About 1000 errors - "rejected EHLO or HELO ylmf-pc: Bad HELO - Blocked due to abuse"

[BBM]

About 1000 errors - "rejected EHLO or HELO ylmf-pc: Bad HELO - Blocked due to abuse"

Found today in my exim/rejected-log, about 1000 error messages like these (see below).

I know the hack/spam-attempts are being blocked, but I would like my server not to waste resources on this crap.
Why doesn't CSF/LFD catch these and block the IP's after the 3rd orso attempt?
What/where can I modifiy CSF/LFD to kick these IPs of my server faster? Change Portflood settings perhaps?

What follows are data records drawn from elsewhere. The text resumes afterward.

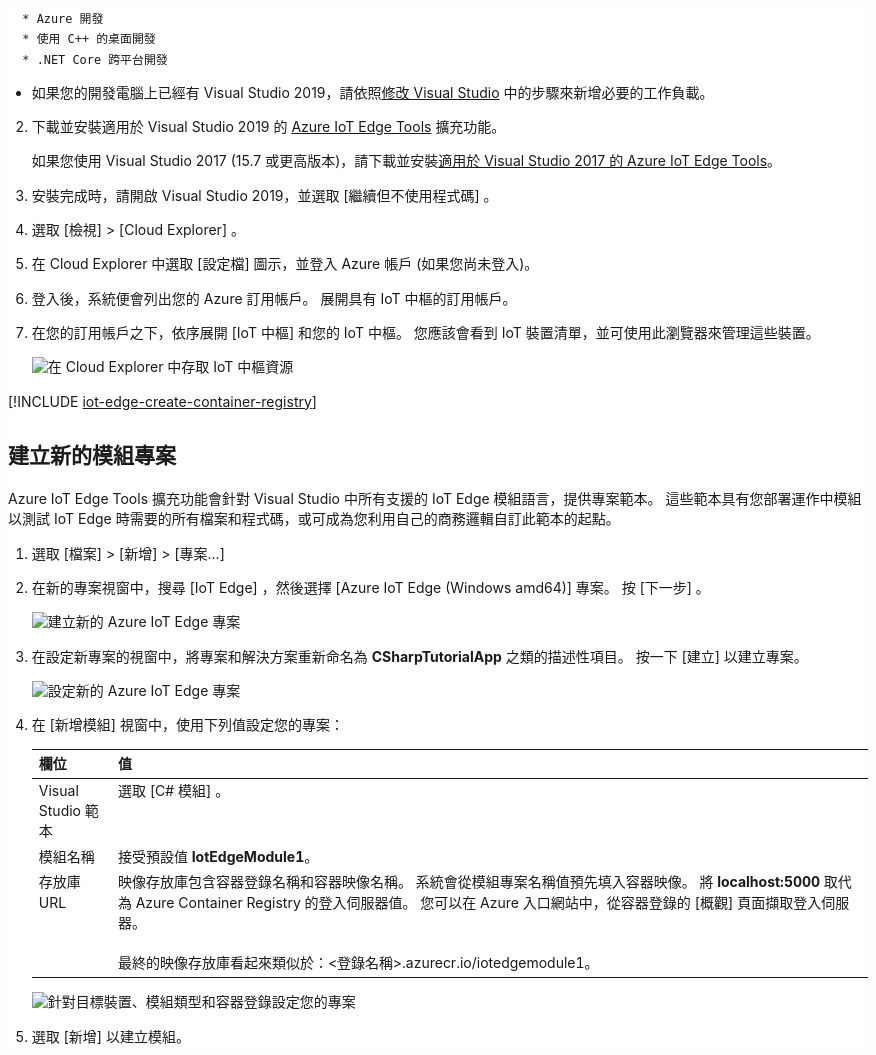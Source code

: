       * Azure 開發
      * 使用 C++ 的桌面開發
      * .NET Core 跨平台開發

   * 如果您的開發電腦上已經有 Visual Studio 2019，請依照[修改 Visual Studio](https://docs.microsoft.com/visualstudio/install/modify-visual-studio) 中的步驟來新增必要的工作負載。

2. 下載並安裝適用於 Visual Studio 2019 的 [Azure IoT Edge Tools](https://marketplace.visualstudio.com/items?itemName=vsc-iot.vs16iotedgetools) 擴充功能。 

   如果您使用 Visual Studio 2017 (15.7 或更高版本)，請下載並安裝[適用於 Visual Studio 2017 的 Azure IoT Edge Tools](https://marketplace.visualstudio.com/items?itemName=vsc-iot.vsiotedgetools)。

3. 安裝完成時，請開啟 Visual Studio 2019，並選取 [繼續但不使用程式碼]  。

4. 選取 [檢視]   > [Cloud Explorer]  。 

5. 在 Cloud Explorer 中選取 [設定檔] 圖示，並登入 Azure 帳戶 (如果您尚未登入)。 

6. 登入後，系統便會列出您的 Azure 訂用帳戶。 展開具有 IoT 中樞的訂用帳戶。 

7. 在您的訂用帳戶之下，依序展開 [IoT 中樞]  和您的 IoT 中樞。 您應該會看到 IoT 裝置清單，並可使用此瀏覽器來管理這些裝置。 

   ![在 Cloud Explorer 中存取 IoT 中樞資源](./media/tutorial-develop-for-windows/cloud-explorer-view-hub.png)

[!INCLUDE [iot-edge-create-container-registry](../../includes/iot-edge-create-container-registry.md)]

## <a name="create-a-new-module-project"></a>建立新的模組專案

Azure IoT Edge Tools 擴充功能會針對 Visual Studio 中所有支援的 IoT Edge 模組語言，提供專案範本。 這些範本具有您部署運作中模組以測試 IoT Edge 時需要的所有檔案和程式碼，或可成為您利用自己的商務邏輯自訂此範本的起點。 

1. 選取 [檔案]   > [新增]   > [專案...] 

2. 在新的專案視窗中，搜尋 [IoT Edge]  ，然後選擇 [Azure IoT Edge (Windows amd64)]  專案。 按 [下一步]  。 

   ![建立新的 Azure IoT Edge 專案](./media/tutorial-develop-for-windows/new-project.png)

3. 在設定新專案的視窗中，將專案和解決方案重新命名為 **CSharpTutorialApp** 之類的描述性項目。 按一下 [建立]  以建立專案。

   ![設定新的 Azure IoT Edge 專案](./media/tutorial-develop-for-windows/configure-project.png)

4. 在 [新增模組] 視窗中，使用下列值設定您的專案： 

   | 欄位 | 值 |
   | ----- | ----- |
   | Visual Studio 範本 | 選取 [C# 模組]  。 | 
   | 模組名稱 | 接受預設值 **IotEdgeModule1**。 | 
   | 存放庫 URL | 映像存放庫包含容器登錄名稱和容器映像名稱。 系統會從模組專案名稱值預先填入容器映像。 將 **localhost:5000** 取代為 Azure Container Registry 的登入伺服器值。 您可以在 Azure 入口網站中，從容器登錄的 [概觀] 頁面擷取登入伺服器。 <br><br> 最終的映像存放庫看起來類似於：\<登錄名稱\>.azurecr.io/iotedgemodule1。 |

      ![針對目標裝置、模組類型和容器登錄設定您的專案](./media/tutorial-develop-for-windows/add-module-to-solution.png)

5. 選取 [新增]  以建立模組。 
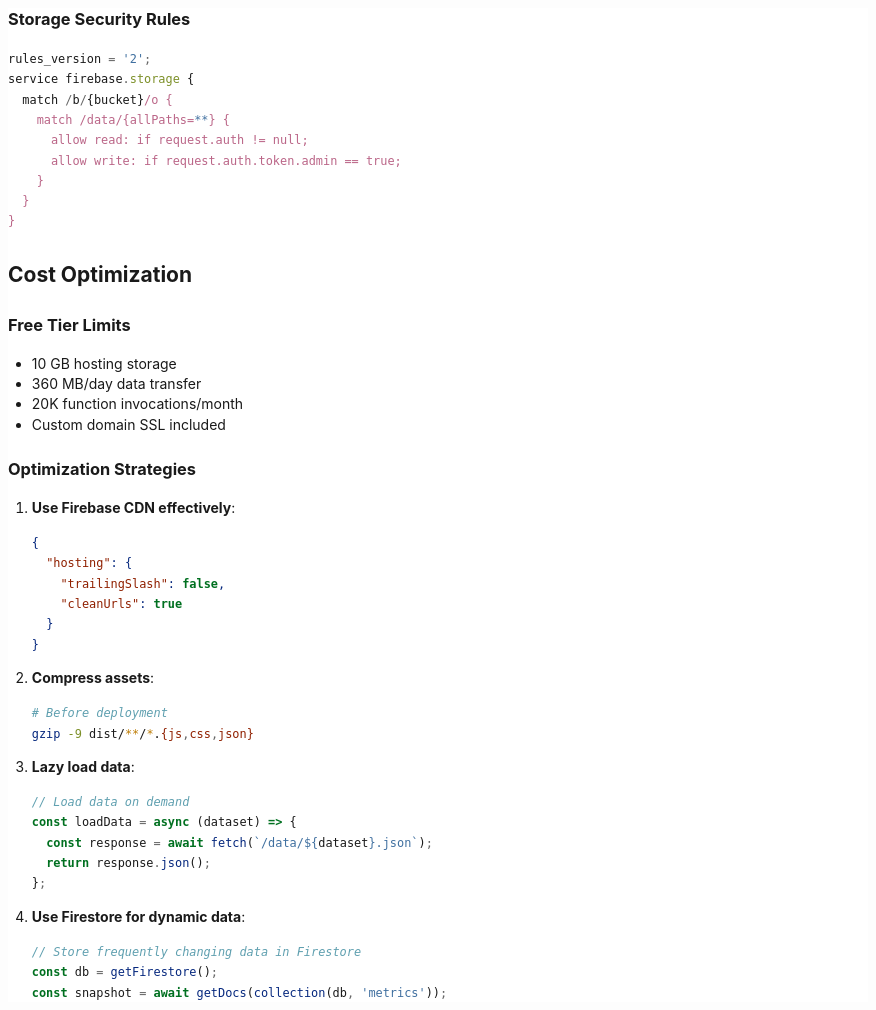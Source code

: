 ### Storage Security Rules

```javascript
rules_version = '2';
service firebase.storage {
  match /b/{bucket}/o {
    match /data/{allPaths=**} {
      allow read: if request.auth != null;
      allow write: if request.auth.token.admin == true;
    }
  }
}
```

## Cost Optimization

### Free Tier Limits
- 10 GB hosting storage
- 360 MB/day data transfer
- 20K function invocations/month
- Custom domain SSL included

### Optimization Strategies

1. **Use Firebase CDN effectively**:
   ```json
   {
     "hosting": {
       "trailingSlash": false,
       "cleanUrls": true
     }
   }
   ```

2. **Compress assets**:
   ```bash
   # Before deployment
   gzip -9 dist/**/*.{js,css,json}
   ```

3. **Lazy load data**:
   ```javascript
   // Load data on demand
   const loadData = async (dataset) => {
     const response = await fetch(`/data/${dataset}.json`);
     return response.json();
   };
   ```

4. **Use Firestore for dynamic data**:
   ```javascript
   // Store frequently changing data in Firestore
   const db = getFirestore();
   const snapshot = await getDocs(collection(db, 'metrics'));
   ```
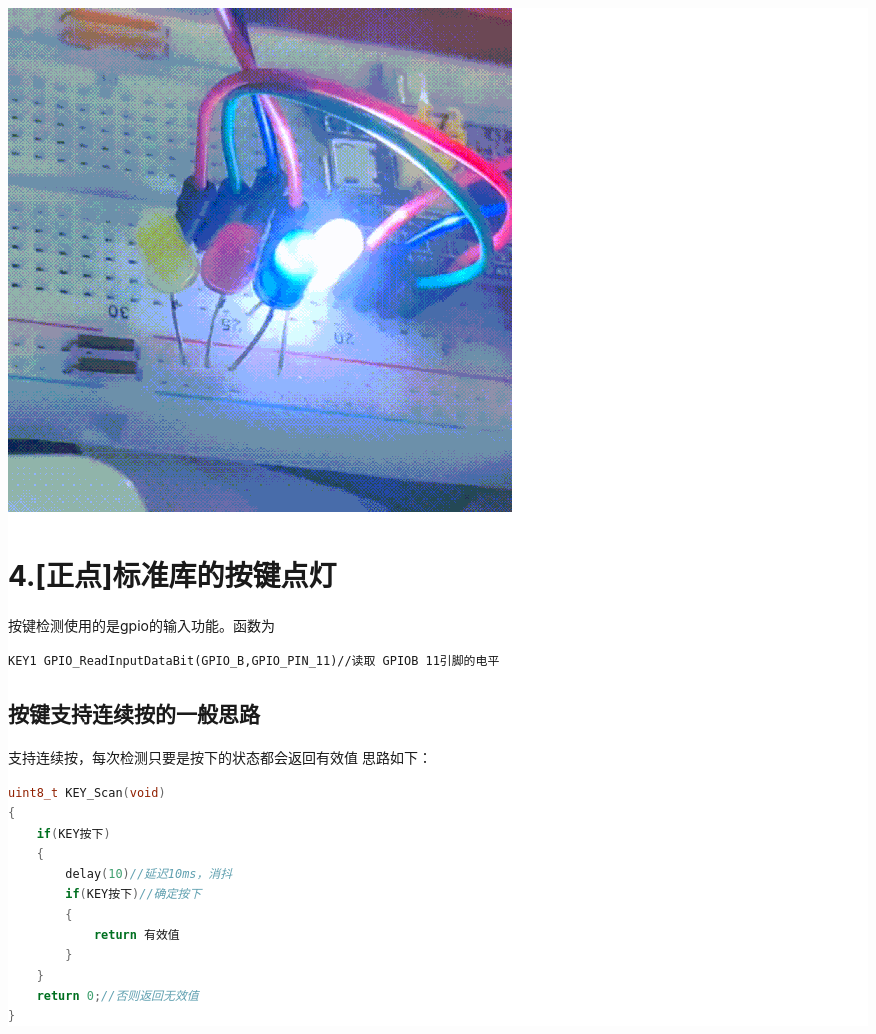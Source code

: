 ![Untitled](STM32-%E5%AD%A6%E4%B9%A0%E7%AC%94%E8%AE%B0%203f7574d836da484f93d2ad0af3102b33/Untitled.gif)

# 4.[正点]标准库的按键点灯

按键检测使用的是gpio的输入功能。函数为

`KEY1 GPIO_ReadInputDataBit(GPIO_B,GPIO_PIN_11)//读取 GPIOB 11引脚的电平`

## 按键支持连续按的一般思路

支持连续按，每次检测只要是按下的状态都会返回有效值
思路如下：

```c
uint8_t KEY_Scan(void)
{
    if(KEY按下)
    {
        delay(10)//延迟10ms，消抖
        if(KEY按下)//确定按下
        {
            return 有效值
        }
    }
    return 0;//否则返回无效值
}
```
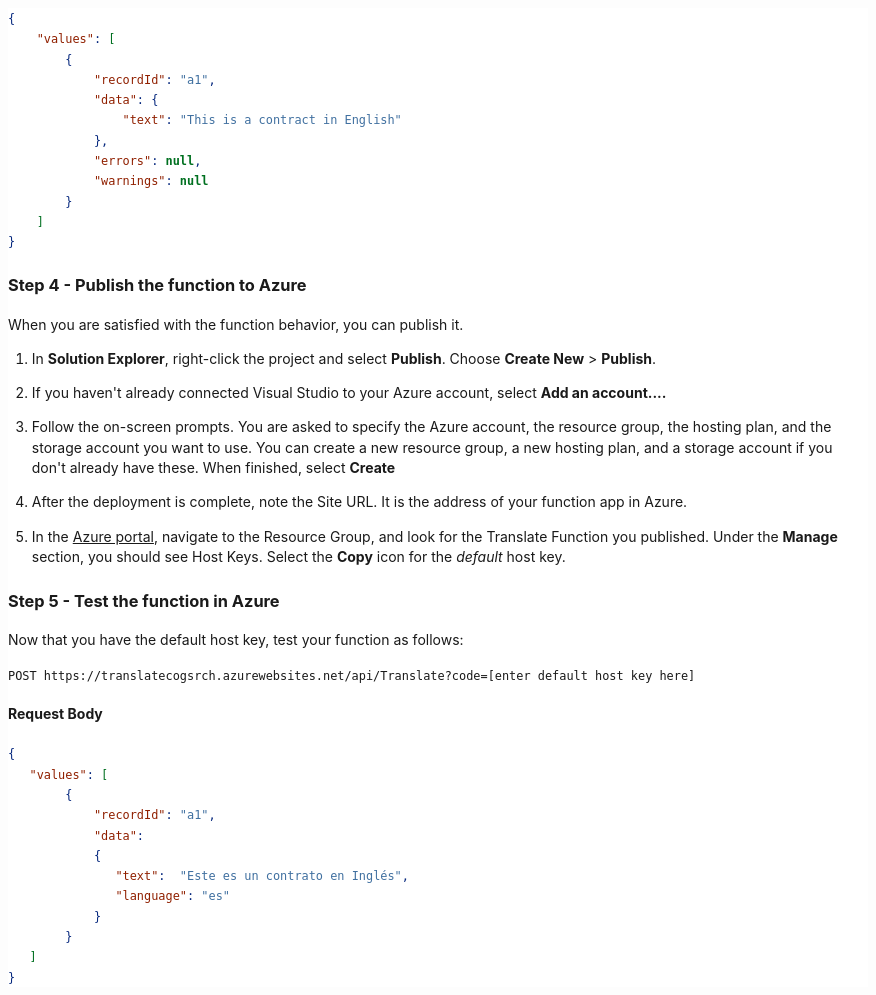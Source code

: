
 ```json
{
    "values": [
        {
            "recordId": "a1",
            "data": {
                "text": "This is a contract in English"
            },
            "errors": null,
            "warnings": null
        }
    ]
}
```

### Step 4 - Publish the function to Azure

When you are satisfied with the function behavior, you can publish it.

1. In **Solution Explorer**, right-click the project and select **Publish**. Choose **Create New** > **Publish**.

2. If you haven't already connected Visual Studio to your Azure account, select **Add an account....**

3. Follow the on-screen prompts. You are asked to specify the Azure account, the resource group, the hosting plan, and the storage account you want to use. You can create a new resource group, a new hosting plan, and a storage account if you don't already have these. When finished, select **Create**

4. After the deployment is complete, note the Site URL. It is the address of your function app in Azure. 

5. In the [Azure portal](https://portal.azure.com), navigate to the Resource Group, and look for the Translate Function you published. Under the **Manage** section, you should see Host Keys. Select the **Copy** icon for the *default* host key.  


### Step 5 - Test the function in Azure

Now that you have the default host key, test your function as follows:

```http
POST https://translatecogsrch.azurewebsites.net/api/Translate?code=[enter default host key here]
```
#### Request Body
```json
{
   "values": [
        {
        	"recordId": "a1",
        	"data":
	        {
	           "text":  "Este es un contrato en Inglés",
	           "language": "es"
	        }
        }
   ]
}
```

306 errors in a continuous row;

2016-04-19 08:41:27 H=(ylmf-pc) [185.121.132.3] rejected EHLO or HELO ylmf-pc: Bad HELO - Blocked due to abuse
...
...
2016-04-19 08:41:58 H=(ylmf-pc) [185.121.132.3] rejected EHLO or HELO ylmf-pc: Bad HELO - Blocked due to abuse

400+ errors in a row;

2016-04-19 10:04:54 H=(ylmf-pc) [192.187.127.211] rejected EHLO or HELO ylmf-pc: Bad HELO - Blocked due to abuse
...
...
2016-04-19 10:13:27 H=(ylmf-pc) [192.187.127.211] rejected EHLO or HELO ylmf-pc: Bad HELO - Blocked due to abuse

73 errors

2016-04-19 17:33:09 H=static-71-250-240-73.nwrknj.east.verizon.net (ylmf-pc) [71.250.240.73] rejected EHLO or HELO ylmf-pc: Bad HELO - Blocked due to abuse
...
...
2016-04-19 17:34:16 H=static-71-250-240-73.nwrknj.east.verizon.net (ylmf-pc) [71.250.240.73] rejected EHLO or HELO ylmf-pc: Bad HELO - Blocked due to abuse

258 errors

2016-04-19 20:23:09 H=(ylmf-pc) [173.45.192.173] rejected EHLO or HELO ylmf-pc: Bad HELO - Blocked due to abuse
...
...
2016-04-19 20:24:52 H=(ylmf-pc) [173.45.192.173] rejected EHLO or HELO ylmf-pc: Bad HELO - Blocked due to abuse

 

[zEitEr]

Hello,

CSF/LFD does not scan logs for "rejected EHLO or HELO" and is not configured to block IPs because of "rejected EHLO or HELO". You an try and configure CSF/LFD to block the IPs, I did not test it myself and can not guarantee that's possible.

 

[Richard G]

What/where can I modifiy CSF/LFD to kick these IPs of my server faster? Change Portflood settings perhaps?

There is an option to create custom regexp lines to look for. However I would strongly advise against it, in this case.

There can be so many invalid ehlo/helo in logfiles so your amount of firewall lines blocking ip's is getting very large, which in fact will waste more resources then it's doing now. And you have to edit your configuration because by default CSF/LFD only blocks 500 full and 500 temp blocks at 1 time as far as I know. With any new ip added after that, the first is released again.

At this moment it's being blocked by Exim at the first possible moment, the ehlo/helo.
It will stop automatically at a certain point. We had bruteforces from Russian server's with correct ehlo/helos for a couple of weeks. You can't ban them all and it will cost you more resources to block them all then just sit it out.

 

[BBM]

Ok, thanks for the info and advice. I will leave it be.

I recall I have CSF/LFD set at 200 permanent ip-blocks and 300 temps.